/k8s_ssrf_portscanner

Primary LanguageGoMIT LicenseMIT

k8s_ssrf_portscanner

This is a Proof of concept idea for using the Kubernetes API server as a port scanner via SSRF. This is a very simple PoC and is not intended to be used in production!

There are a couple of objects in the Kubernetes API which take a parameter of a URL or service object, which cause the API server to make requests, and they can return errors if the request fails. This can be used to scan for open ports on hosts that the API server can reach.

From a security perspective, to use this you need considerable rights to the Kubernetes API, so it's not likely to be a huge concern, although it does mean, in managed Kubernetes environments, you can port-scan the CSP network. Obviously, we'd expect their security architecture to be pretty good, so port scanning shouldn't reveal anything sensitive :)

It looks a bit like this

portscanner

Validating Webhook

This is the initial idea I've implemented.
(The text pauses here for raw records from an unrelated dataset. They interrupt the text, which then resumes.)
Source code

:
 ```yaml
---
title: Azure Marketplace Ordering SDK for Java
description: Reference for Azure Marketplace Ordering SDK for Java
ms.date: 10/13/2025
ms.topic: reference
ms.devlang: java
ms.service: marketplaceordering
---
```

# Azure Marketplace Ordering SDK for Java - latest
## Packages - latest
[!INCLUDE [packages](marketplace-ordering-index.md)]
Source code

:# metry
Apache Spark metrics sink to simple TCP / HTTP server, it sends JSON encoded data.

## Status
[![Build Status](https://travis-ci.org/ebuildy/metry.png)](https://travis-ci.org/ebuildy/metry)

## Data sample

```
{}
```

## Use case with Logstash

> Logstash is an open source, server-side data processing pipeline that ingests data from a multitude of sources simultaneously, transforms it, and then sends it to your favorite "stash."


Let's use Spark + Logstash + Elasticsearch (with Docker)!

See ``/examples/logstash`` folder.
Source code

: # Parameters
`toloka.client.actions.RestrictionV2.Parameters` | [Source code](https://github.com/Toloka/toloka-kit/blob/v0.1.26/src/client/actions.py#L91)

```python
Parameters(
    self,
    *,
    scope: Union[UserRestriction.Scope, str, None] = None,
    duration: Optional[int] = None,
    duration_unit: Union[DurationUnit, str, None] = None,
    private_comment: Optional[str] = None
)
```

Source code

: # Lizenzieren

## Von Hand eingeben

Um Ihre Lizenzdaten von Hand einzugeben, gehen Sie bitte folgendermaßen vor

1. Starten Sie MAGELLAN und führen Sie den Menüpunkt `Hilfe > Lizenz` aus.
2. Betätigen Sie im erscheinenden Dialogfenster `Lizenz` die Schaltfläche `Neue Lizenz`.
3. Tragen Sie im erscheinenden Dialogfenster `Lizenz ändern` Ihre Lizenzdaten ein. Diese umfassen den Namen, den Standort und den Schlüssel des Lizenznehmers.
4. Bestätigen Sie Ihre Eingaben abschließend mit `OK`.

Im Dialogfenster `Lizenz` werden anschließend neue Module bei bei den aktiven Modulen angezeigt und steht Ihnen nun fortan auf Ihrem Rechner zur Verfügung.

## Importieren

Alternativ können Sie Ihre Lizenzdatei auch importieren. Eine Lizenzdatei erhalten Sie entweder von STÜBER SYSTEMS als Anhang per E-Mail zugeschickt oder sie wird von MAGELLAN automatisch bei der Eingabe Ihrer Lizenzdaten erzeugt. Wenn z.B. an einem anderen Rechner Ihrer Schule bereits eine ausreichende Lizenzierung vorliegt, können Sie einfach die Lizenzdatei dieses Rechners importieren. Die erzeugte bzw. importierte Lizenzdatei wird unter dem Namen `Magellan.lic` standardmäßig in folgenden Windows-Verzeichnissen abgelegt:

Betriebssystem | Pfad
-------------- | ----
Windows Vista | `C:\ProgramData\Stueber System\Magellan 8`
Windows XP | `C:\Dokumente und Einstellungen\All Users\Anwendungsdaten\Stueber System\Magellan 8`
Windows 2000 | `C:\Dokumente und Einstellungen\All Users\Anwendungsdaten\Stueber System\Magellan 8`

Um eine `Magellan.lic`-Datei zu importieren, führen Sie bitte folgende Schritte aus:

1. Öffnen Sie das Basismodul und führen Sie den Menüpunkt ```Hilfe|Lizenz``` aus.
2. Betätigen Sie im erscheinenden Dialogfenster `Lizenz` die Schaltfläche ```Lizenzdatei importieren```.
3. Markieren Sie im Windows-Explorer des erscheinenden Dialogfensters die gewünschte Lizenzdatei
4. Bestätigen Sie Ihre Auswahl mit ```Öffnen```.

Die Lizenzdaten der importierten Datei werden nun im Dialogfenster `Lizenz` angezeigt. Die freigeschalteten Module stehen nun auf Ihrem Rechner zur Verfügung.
Validating admission webhooks take a service object or URL parameter as part of their configuration and then call that service or URL whenever a matching operation occurs.

Obviously, from a cluster availability perspective, we want to scope down the webhooks sphere of operations so it doesn't disrupt the cluster you're scanning, so what we do is create a namespace with a specific name and then have the webhook only look at create pod attempts in that namespace.
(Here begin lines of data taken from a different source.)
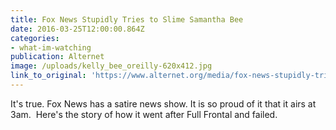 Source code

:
 ```yaml
---
title: Fox News Stupidly Tries to Slime Samantha Bee
date: 2016-03-25T12:00:00.864Z
categories: 
- what-im-watching
publication: Alternet
image: /uploads/kelly_bee_oreilly-620x412.jpg
link_to_original: 'https://www.alternet.org/media/fox-news-stupidly-tries-slime-samantha-bee'
---
```



It's true. Fox News has a satire news show. It is so proud of it that it airs at 3am.&nbsp; Here's the story of how it went after Full Frontal and failed. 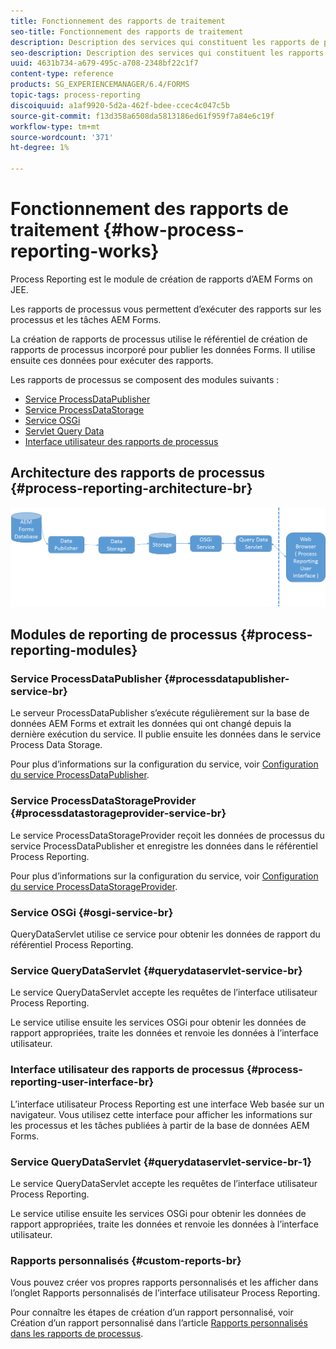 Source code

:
```yaml
---
title: Fonctionnement des rapports de traitement
seo-title: Fonctionnement des rapports de traitement
description: Description des services qui constituent les rapports de processus d’AEM Forms on JEE et présentation de l’interface utilisateur des rapports de processus
seo-description: Description des services qui constituent les rapports de processus d’AEM Forms on JEE et présentation de l’interface utilisateur des rapports de processus
uuid: 4631b734-a679-495c-a708-2348bf22c1f7
content-type: reference
products: SG_EXPERIENCEMANAGER/6.4/FORMS
topic-tags: process-reporting
discoiquuid: a1af9920-5d2a-462f-bdee-ccec4c047c5b
source-git-commit: f13d358a6508da5813186ed61f959f7a84e6c19f
workflow-type: tm+mt
source-wordcount: '371'
ht-degree: 1%

---
```



# Fonctionnement des rapports de traitement {#how-process-reporting-works}

Process Reporting est le module de création de rapports d’AEM Forms on JEE.

Les rapports de processus vous permettent d’exécuter des rapports sur les processus et les tâches AEM Forms.

La création de rapports de processus utilise le référentiel de création de rapports de processus incorporé pour publier les données Forms. Il utilise ensuite ces données pour exécuter des rapports.

Les rapports de processus se composent des modules suivants :

* [Service ProcessDataPublisher](/help/forms/using/process-reporting/process-reporting-architecture.md#p-processdatapublisher-service-br-p)
* [Service ProcessDataStorage](/help/forms/using/process-reporting/process-reporting-architecture.md#p-processdatastorageprovider-service-br-p)
* [Service OSGi](/help/forms/using/process-reporting/process-reporting-architecture.md#p-osgi-service-br-p)
* [Servlet Query Data](/help/forms/using/process-reporting/process-reporting-architecture.md#p-querydataservlet-service-br-p)
* [Interface utilisateur des rapports de processus](/help/forms/using/process-reporting/process-reporting-architecture.md#p-process-reporting-user-interface-br-p)

## Architecture des rapports de processus {#process-reporting-architecture-br}

![processreportingarchitarchitecture](assets/processreportingarchitecture.png)

## Modules de reporting de processus {#process-reporting-modules}

### Service ProcessDataPublisher {#processdatapublisher-service-br}

Le serveur ProcessDataPublisher s’exécute régulièrement sur la base de données AEM Forms et extrait les données qui ont changé depuis la dernière exécution du service. Il publie ensuite les données dans le service Process Data Storage.

Pour plus d’informations sur la configuration du service, voir [Configuration du service ProcessDataPublisher](/help/forms/using/process-reporting/install-start-process-reporting.md#p-reportconfiguration-service-p).

### Service ProcessDataStorageProvider {#processdatastorageprovider-service-br}

Le service ProcessDataStorageProvider reçoit les données de processus du service ProcessDataPublisher et enregistre les données dans le référentiel Process Reporting.

Pour plus d’informations sur la configuration du service, voir [Configuration du service ProcessDataStorageProvider](/help/forms/using/process-reporting/install-start-process-reporting.md#p-to-configure-the-process-reporting-repository-locations-p).

### Service OSGi {#osgi-service-br}

QueryDataServlet utilise ce service pour obtenir les données de rapport du référentiel Process Reporting.

### Service QueryDataServlet {#querydataservlet-service-br}

Le service QueryDataServlet accepte les requêtes de l’interface utilisateur Process Reporting.

Le service utilise ensuite les services OSGi pour obtenir les données de rapport appropriées, traite les données et renvoie les données à l’interface utilisateur.

### Interface utilisateur des rapports de processus {#process-reporting-user-interface-br}

L’interface utilisateur Process Reporting est une interface Web basée sur un navigateur. Vous utilisez cette interface pour afficher les informations sur les processus et les tâches publiées à partir de la base de données AEM Forms.

### Service QueryDataServlet {#querydataservlet-service-br-1}

Le service QueryDataServlet accepte les requêtes de l’interface utilisateur Process Reporting.

Le service utilise ensuite les services OSGi pour obtenir les données de rapport appropriées, traite les données et renvoie les données à l’interface utilisateur.

### Rapports personnalisés {#custom-reports-br}

Vous pouvez créer vos propres rapports personnalisés et les afficher dans l’onglet Rapports personnalisés de l’interface utilisateur Process Reporting.

Pour connaître les étapes de création d’un rapport personnalisé, voir Création d’un rapport personnalisé dans l’article [Rapports personnalisés dans les rapports de processus](/help/forms/using/process-reporting/process-reporting-custom-reports.md).

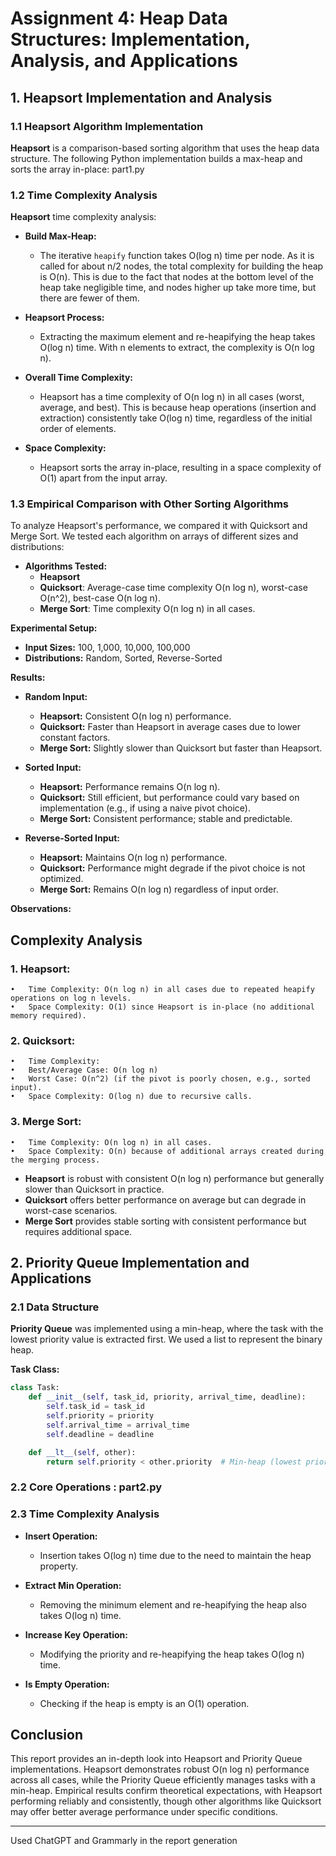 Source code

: # Assignment 4: Heap Data Structures: Implementation, Analysis, and Applications

## 1. Heapsort Implementation and Analysis

### 1.1 Heapsort Algorithm Implementation

**Heapsort** is a comparison-based sorting algorithm that uses the heap data structure. The following Python implementation builds a max-heap and sorts the array in-place: part1.py

### 1.2 Time Complexity Analysis

**Heapsort** time complexity analysis:

- **Build Max-Heap:**
  - The iterative `heapify` function takes O(log n) time per node. As it is called for about n/2 nodes, the total complexity for building the heap is O(n). This is due to the fact that nodes at the bottom level of the heap take negligible time, and nodes higher up take more time, but there are fewer of them.

- **Heapsort Process:**
  - Extracting the maximum element and re-heapifying the heap takes O(log n) time. With n elements to extract, the complexity is O(n log n).

- **Overall Time Complexity:**
  - Heapsort has a time complexity of O(n log n) in all cases (worst, average, and best). This is because heap operations (insertion and extraction) consistently take O(log n) time, regardless of the initial order of elements.

- **Space Complexity:**
  - Heapsort sorts the array in-place, resulting in a space complexity of O(1) apart from the input array.

### 1.3 Empirical Comparison with Other Sorting Algorithms

To analyze Heapsort's performance, we compared it with Quicksort and Merge Sort. We tested each algorithm on arrays of different sizes and distributions:

- **Algorithms Tested:**
  - **Heapsort**
  - **Quicksort**: Average-case time complexity O(n log n), worst-case O(n^2), best-case O(n log n).
  - **Merge Sort**: Time complexity O(n log n) in all cases.

**Experimental Setup:**
- **Input Sizes:** 100, 1,000, 10,000, 100,000
- **Distributions:** Random, Sorted, Reverse-Sorted

**Results:**

- **Random Input:**
  - **Heapsort:** Consistent O(n log n) performance.
  - **Quicksort:** Faster than Heapsort in average cases due to lower constant factors.
  - **Merge Sort:** Slightly slower than Quicksort but faster than Heapsort.

- **Sorted Input:**
  - **Heapsort:** Performance remains O(n log n).
  - **Quicksort:** Still efficient, but performance could vary based on implementation (e.g., if using a naive pivot choice).
  - **Merge Sort:** Consistent performance; stable and predictable.

- **Reverse-Sorted Input:**
  - **Heapsort:** Maintains O(n log n) performance.
  - **Quicksort:** Performance might degrade if the pivot choice is not optimized.
  - **Merge Sort:** Remains O(n log n) regardless of input order.

**Observations:**

## Complexity Analysis

### 1.	Heapsort:
	•	Time Complexity: O(n log n) in all cases due to repeated heapify operations on log n levels.
	•	Space Complexity: O(1) since Heapsort is in-place (no additional memory required).
 
 ### 2.	Quicksort:
	•	Time Complexity:
	•	Best/Average Case: O(n log n)
	•	Worst Case: O(n^2) (if the pivot is poorly chosen, e.g., sorted input).
	•	Space Complexity: O(log n) due to recursive calls.
 
 ### 3.	Merge Sort:
	•	Time Complexity: O(n log n) in all cases.
	•	Space Complexity: O(n) because of additional arrays created during the merging process.


- **Heapsort** is robust with consistent O(n log n) performance but generally slower than Quicksort in practice.
- **Quicksort** offers better performance on average but can degrade in worst-case scenarios.
- **Merge Sort** provides stable sorting with consistent performance but requires additional space.

## 2. Priority Queue Implementation and Applications

### 2.1 Data Structure

**Priority Queue** was implemented using a min-heap, where the task with the lowest priority value is extracted first. We used a list to represent the binary heap.

**Task Class:**

```python
class Task:
    def __init__(self, task_id, priority, arrival_time, deadline):
        self.task_id = task_id
        self.priority = priority
        self.arrival_time = arrival_time
        self.deadline = deadline

    def __lt__(self, other):
        return self.priority < other.priority  # Min-heap (lowest priority first)
```

### 2.2 Core Operations : part2.py


### 2.3 Time Complexity Analysis

- **Insert Operation:**
  - Insertion takes O(log n) time due to the need to maintain the heap property.

- **Extract Min Operation:**
  - Removing the minimum element and re-heapifying the heap also takes O(log n) time.

- **Increase Key Operation:**
  - Modifying the priority and re-heapifying the heap takes O(log n) time.

- **Is Empty Operation:**
  - Checking if the heap is empty is an O(1) operation.

## Conclusion

This report provides an in-depth look into Heapsort and Priority Queue implementations. Heapsort demonstrates robust O(n log n) performance across all cases, while the Priority Queue efficiently manages tasks with a min-heap. Empirical results confirm theoretical expectations, with Heapsort performing reliably and consistently, though other algorithms like Quicksort may offer better average performance under specific conditions.

---
Used ChatGPT and Grammarly in the report generation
Then, when we try to create a pod in the namespace, the error message that is returned gives us information about the service or URL that the API Server tried to call.
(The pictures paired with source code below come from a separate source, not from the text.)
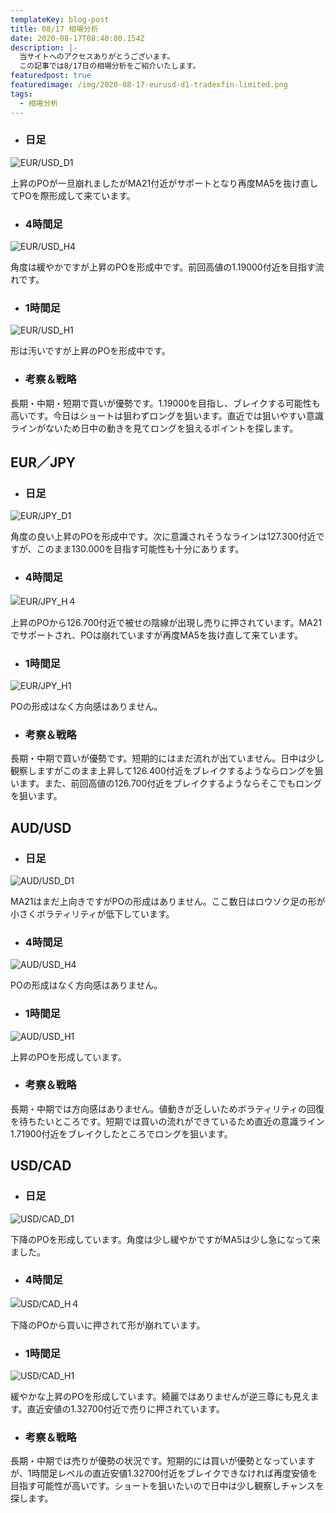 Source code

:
 ```yaml
---
templateKey: blog-post
title: 08/17 相場分析
date: 2020-08-17T08:40:00.154Z
description: |-
  当サイトへのアクセスありがとうございます。
  この記事では8/17日の相場分析をご紹介いたします。
featuredpost: true
featuredimage: /img/2020-08-17-eurusd-d1-tradexfin-limited.png
tags:
  - 相場分析
---
```

* ### 日足

![EUR/USD_D1](/img/2020-08-17-eurusd-d1-tradexfin-limited.png)

上昇のPOが一旦崩れましたがMA21付近がサポートとなり再度MA5を抜け直してPOを際形成して来ています。

* ### 4時間足

![EUR/USD_H4](/img/2020-08-17-usdcad-h4-tradexfin-limited.png)

角度は緩やかですが上昇のPOを形成中です。前回高値の1.19000付近を目指す流れです。

* ### 1時間足

![EUR/USD_H1](/img/2020-08-17-eurusd-h1-tradexfin-limited.png)

形は汚いですが上昇のPOを形成中です。

* ### 考察＆戦略

長期・中期・短期で買いが優勢です。1.19000を目指し、ブレイクする可能性も高いです。今日はショートは狙わずロングを狙います。直近では狙いやすい意識ラインがないため日中の動きを見てロングを狙えるポイントを探します。



## EUR／JPY

* ### 日足

![EUR/JPY_D1](/img/2020-08-17-eurjpy-d1-tradexfin-limited.png)

角度の良い上昇のPOを形成中です。次に意識されそうなラインは127.300付近ですが、このまま130.000を目指す可能性も十分にあります。

* ### 4時間足

![EUR/JPY_H４](/img/2020-08-17-eurjpy-h4-tradexfin-limited.png)

上昇のPOから126.700付近で被せの陰線が出現し売りに押されています。MA21でサポートされ、POは崩れていますが再度MA5を抜け直して来ています。

* ### 1時間足

![EUR/JPY_H1](/img/2020-08-17-eurjpy-h1-tradexfin-limited.png)

POの形成はなく方向感はありません。

* ### 考察＆戦略

長期・中期で買いが優勢です。短期的にはまだ流れが出ていません。日中は少し観察しますがこのまま上昇して126.400付近をブレイクするようならロングを狙います。また、前回高値の126.700付近をブレイクするようならそこでもロングを狙います。

## AUD/USD

* ### 日足

![AUD/USD_D1](/img/2020-08-17-audusd-d1-tradexfin-limited.png)

MA21はまだ上向きですがPOの形成はありません。ここ数日はロウソク足の形が小さくボラティリティが低下しています。

* ### 4時間足

![AUD/USD_H4](/img/2020-08-17-audusd-h4-tradexfin-limited.png)

POの形成はなく方向感はありません。

* ### 1時間足

![AUD/USD_H1](/img/2020-08-17-audusd-h1-tradexfin-limited.png)

上昇のPOを形成しています。

* ### 考察＆戦略

長期・中期では方向感はありません。値動きが乏しいためボラティリティの回復を待ちたいところです。短期では買いの流れができているため直近の意識ライン1.71900付近をブレイクしたところでロングを狙います。

## USD/CAD

* ### 日足

![USD/CAD_D1](/img/2020-08-17-usdcad-d1-tradexfin-limited.png)

下降のPOを形成しています。角度は少し緩やかですがMA5は少し急になって来ました。

* ### 4時間足

![USD/CAD_H４](/img/2020-08-17-usdcad-h4-tradexfin-limited.png)

下降のPOから買いに押されて形が崩れています。

* ### 1時間足

![USD/CAD_H1](/img/2020-08-17-usdcad-h1-tradexfin-limited.png)

緩やかな上昇のPOを形成しています。綺麗ではありませんが逆三尊にも見えます。直近安値の1.32700付近で売りに押されています。

* ### 考察＆戦略

長期・中期では売りが優勢の状況です。短期的には買いが優勢となっていますが、1時間足レベルの直近安値1.32700付近をブレイクできなければ再度安値を目指す可能性が高いです。ショートを狙いたいので日中は少し観察しチャンスを探します。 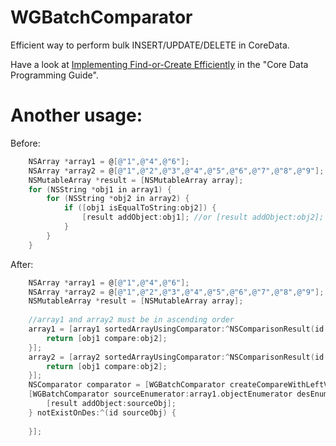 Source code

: # WGBatchComparator
Efficient way to perform bulk INSERT/UPDATE/DELETE in CoreData.

Have a look at <a href="https://developer.apple.com/library/mac/documentation/Cocoa/Conceptual/CoreData/Articles/cdImporting.html#//apple_ref/doc/uid/TP40003174-SW4">Implementing Find-or-Create Efficiently</a> in the "Core Data Programming Guide".

# Another usage:
Before:
```Objective-C
    NSArray *array1 = @[@"1",@"4",@"6"];
    NSArray *array2 = @[@"1",@"2",@"3",@"4",@"5",@"6",@"7",@"8",@"9"];
    NSMutableArray *result = [NSMutableArray array];
    for (NSString *obj1 in array1) {
        for (NSString *obj2 in array2) {
            if ([obj1 isEqualToString:obj2]) {
                [result addObject:obj1]; //or [result addObject:obj2];
            }
        }
    }
```
After:
```Objective-C
    NSArray *array1 = @[@"1",@"4",@"6"];
    NSArray *array2 = @[@"1",@"2",@"3",@"4",@"5",@"6",@"7",@"8",@"9"];
    NSMutableArray *result = [NSMutableArray array];
    
    //array1 and array2 must be in ascending order
    array1 = [array1 sortedArrayUsingComparator:^NSComparisonResult(id  _Nonnull obj1, id  _Nonnull obj2) {
        return [obj1 compare:obj2];
    }];
    array2 = [array2 sortedArrayUsingComparator:^NSComparisonResult(id  _Nonnull obj1, id  _Nonnull obj2) {
        return [obj1 compare:obj2];
    }];
    NSComparator comparator = [WGBatchComparator createCompareWithLeftValueKeyPaths:@[@"self"] rightValueKeyPaths:@[@"self"]]; //if UIView object, like @"layer.frame"
    [WGBatchComparator sourceEnumerator:array1.objectEnumerator desEnumerator:array2.objectEnumerator compare:comparator existOnDes:^(id sourceObj, id desObj) {
        [result addObject:sourceObj];
    } notExistOnDes:^(id sourceObj) {
        
    }];
```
The sequence of events is:

  1. Create a namespace called ssrfscanner with a random suffix (to avoid collisions if it's run multiple times and the namespace from a previous run is still terminating)
  2. Create a validating admission webhook that only looks at pods in that namespace (to avoid disrupting the cluster). The target URL for the webhook is the target host/port that have been specified.
  3. Try to create a pod in the scanner namespace. We're expecting this to fail, as there's no webhook server listening on the target host/port.
  4. The API server calls the target host/port specified in the webhook configuration
  5. The target host/port returns an error, as there's no webhook server listening there (or it's not reachable from the API server and the network stack is returning an error)
  6. The API server returns the error to the user.

Sequence diagram

sequenceDiagram
participant clusterAdmin
participant kubernetesAPIServer
participant targetHost
clusterAdmin->>kubernetesAPIServer: 1. Please create a namespace
clusterAdmin->>kubernetesAPIServer: 2. Please create a vadlidating admission webhook pointing at targetHost
clusterAdmin->>kubernetesAPIServer: 3. Please create a pod in the ssrfscanner namespace.
kubernetesAPIServer->>targetHost: 4. Hey is this pod OK?
targetHost->>kubernetesAPIServer: 5. Error there's no webhook server here
kubernetesAPIServer->>clusterAdmin: 6. There was an error trying to do that, here's the details
Loading

How does the code do it?

I'm trying to catch various cases of error, so we clean up after ourselves. The code does the following:

  • Check if the namespace exists, if not create it
  • Check if the webhook exists, if it does delete it, if not create it.
  • Create a pod in the namespace
  • Check the error message returned by the API server when it tries and fails to call the target admission webhook
    • Return this to the user after interpreting the error for what it indicates
  • Delete the webhook and the namespace

Usage

k8s-ssrf-portscanner vwebhookscan is the command to run the validating webhook scanner. This will (by default) target 127.0.0.1:443 (from the perspective of the API server). You can change the target with -t and the port with -p. Also if you want to generate a different namespace than the default (ssrfscanner) you can use -n.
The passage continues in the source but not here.